European wind potential reaching greater depths

europeanDEEPWATER wind turbines are key to unlocking “massive” energy potential in Europe’s Atlantic and Mediterranean Seas, a new report from the European Wind Energy Association (EWEA) has revealed.
The report found that floating turbines in the deepest parts of the North Sea could meet the European Union’s electricity consumption four times over.
“To allow this sector to realise its potential and deliver major benefits for Europe, a clear and stable legislative framework for after 2020 – based on a binding 2030 renewable energy target – is vital,” EWEA head of policy analysis Jacopo Moccia said.
The report found that offshore wind in Europe could supply 145 million households with renewable electricity and employ 318,000 people by 2030, while providing energy security, technology exports and zero greenhouse gas emissions.
“This must be backed by an industrial strategy for offshore wind including support for research and development,” Mr Moccia said.
The report stipulated that the technology was cost-competitive with standard fixed-bottom offshore turbines from water depths of 50m.

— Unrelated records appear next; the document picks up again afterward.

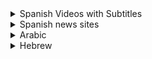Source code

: <details>
<summary>Spanish Videos with Subtitles</summary>

Source: <a href="https://howlearnspanish.com/spanish-videos-subtitles-free/">Spanish Videos with Subtitles</a>

RTVE
  1. <a href="http://www.rtve.es/alacarta/videos/telediario/">RTVE news</a>
  1. <a href="http://www.rtve.es/documentales/">Documentaries</a>
  1. <a href="http://www.rtve.es/television/isabel-la-catolica/capitulos-completos/"> Queen Isabella Telenovela</a>
  1. <a href="http://www.rtve.es/television/carlos-rey-emperador/capitulos-completos/"> King Carlos Telenovela</a>


Telemundo
  1. <a href="https://www.youtube.com/user/telemundotv/videos?view=0">Telemundo en Youtube</a>
  1. <a href="https://www.telemundo.com/">Telemundo sitio oficial</a>
  
On-Demand Streaming
  1. <a href="https://www.hulu.com/es-us/latino-tv">Hulu Latino</a>
    1. Zorro
  1. <a href"http://languagelearningwithnetflix.com/catalogue.html#language=Spanish&country=United%20States">Netflix in Spanish (USA site)</a>
    1. Diarios de Vampiros
    1. Casa del Papel
    1. Lucifer (cuarta temporada)
</details>


<details>
  <summary>Spanish news sites</summary>
  
1. <a href="https://noticiasya.com/">NoticiasYA: Noticias</a>
1. <a href="https://www.univision.com/noticias">Univision: Noticias</a>
1. <a href="https://www.tampabay.com/centro/">Noticias</a>
1. <a href="https://www.telemundo49.com/">Telemundo</a>


</details>


<details>
  <summary>Arabic</summary>
  
1. [Modern Standard, Egyptian, Quran] https://gradschool.uworld.com/mcat/
1. [Arabic News Site] https://www.aljoumhouria.com/ar/news/597923/%D9%85%D8%A7-%D8%AC%D8%AF%D9%8A%D8%AF-%D8%B5%D8%AD%D8%A9-%D9%86%D8%B5%D8%B1%D8%A7%D9%84%D9%84%D9%87
</details>

<details>
  <summary>Hebrew</summary>

1. [Free Hebrew Children's Book with Audio] https://kotar.cet.ac.il/
  "There are some really great free books for all levels by kotar.co.il. What makes it so great is that they read their texts out loud (saves a lot of time for us who have no clue on how to pronounce) AND you can just mark a word and will receive some instant translation. They also have grammar sections and a summary vocabulary list at the end of the chapters. Normally, that is what you can get for free from them, but they also have some excercises you can do online right now, too (for as long as the lockdown commences). Here is the first book out of five: click.

  In order for the instant translation to work, you need to access it with a laptop or PC, mobile won't let you mark the words."
  
  https://ivritil.cet.ac.il/ <---- free books on hebrew. Bishvil ha-ivrit is quite good.
  
  https://hebrewverbs.cet.ac.il/ hebrew verb quizzer

</details>
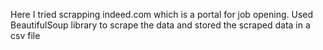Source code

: Here I tried scrapping indeed.com which is a portal for job opening. Used BeautifulSoup library to scrape the data and stored the scraped data in a csv file
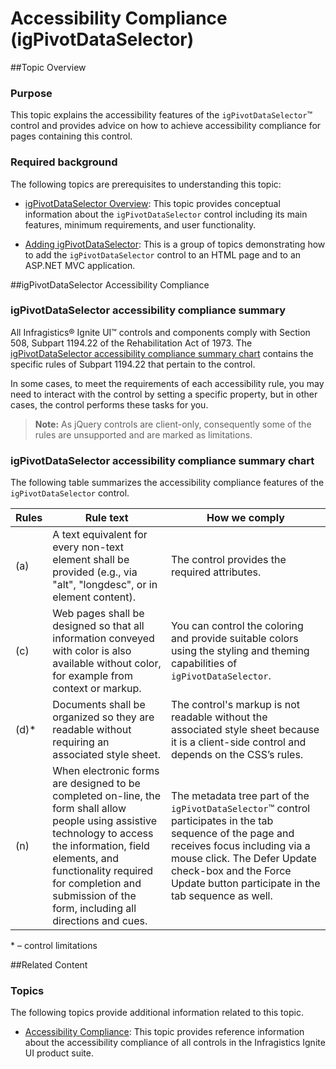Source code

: ﻿<!--
|metadata|
{
    "fileName": "igpivotdataselector-accessibility-compliance",
    "controlName": "igPivotDataSelector",
    "tags": ["Section 508"]
}
|metadata|
-->

# Accessibility Compliance (igPivotDataSelector)

##Topic Overview

### Purpose

This topic explains the accessibility features of the `igPivotDataSelector`™ control and provides advice on how to achieve accessibility compliance for pages containing this control.

### Required background

The following topics are prerequisites to understanding this topic:

- [igPivotDataSelector Overview](igPivotDataSelector-Overview.html): This topic provides conceptual information about the `igPivotDataSelector` control including its main features, minimum requirements, and user functionality.

- [Adding igPivotDataSelector](igPivotDataSelector-Adding.html): This is a group of topics demonstrating how to add the `igPivotDataSelector` control to an HTML page and to an ASP.NET MVC application.


##igPivotDataSelector Accessibility Compliance

### igPivotDataSelector accessibility compliance summary

All Infragistics® Ignite UI™ controls and components comply with Section 508, Subpart 1194.22 of the Rehabilitation Act of 1973. The [igPivotDataSelector accessibility compliance summary chart](#accessibility-summary-chart) contains the specific rules of Subpart 1194.22 that pertain to the control.

In some cases, to meet the requirements of each accessibility rule, you may need to interact with the control by setting a specific property, but in other cases, the control performs these tasks for you.

>**Note:** As jQuery controls are client-only, consequently some of the rules are unsupported and are marked as limitations.

### <a id="accessibility-summary-chart"></a>igPivotDataSelector accessibility compliance summary chart

The following table summarizes the accessibility compliance features of the `igPivotDataSelector` control.

Rules| Rule text| How we comply
---|---|---
(a) |A text equivalent for every non-text element shall be provided (e.g., via "alt", "longdesc", or in element content).|The control provides the  required attributes.
(c)|Web pages shall be designed so that all information conveyed with color is also available without color, for example from context or markup.|You can control the coloring and provide suitable colors using the styling and theming capabilities of `igPivotDataSelector`.
(d)\*|Documents shall be organized so they are readable without requiring an associated style sheet.|The control's markup is not readable without the associated style sheet because it is a client-side control and depends on the CSS’s rules.
(n)|When electronic forms are designed to be completed on-line, the form shall allow people using assistive technology to access the information, field elements, and functionality required for completion and submission of the form, including all directions and cues.|The metadata tree part of the `igPivotDataSelector`™ control participates in the tab sequence of the page and receives focus including via a mouse click. The Defer Update check-box and the Force Update button participate in the tab sequence as well.

\* – control limitations

##Related Content

### Topics

The following topics provide additional information related to this topic.

- [Accessibility Compliance](Accessibility-Compliance.html): This topic provides reference information about the accessibility compliance of all controls in the Infragistics Ignite UI product suite.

More than 65 per cent of the North Sea is between 50m and 220m deep, making it an ideal location to deploy deepwater wind turbine designs.
The EWEA stated that if the requirements were met, the first full-scale deep offshore wind farms could be producing power by 2017. Two floating wind turbines, Hywind and WindFloat, in the North Sea and Atlantic Ocean respectively, currently supply electricity to Europe. “The European seas and oceans offer considerable and untapped economical potential. Nevertheless, they also pose a formidable policy challenge to decision makers,” Maritime Affairs and Fisherie European Commissioner Maria Damanaki said in the report.
“Offshore wind plays a key role in the maritime economy.
“It is an emerging and booming industry, ready to renew the industrial fabric of our region and create jobs.”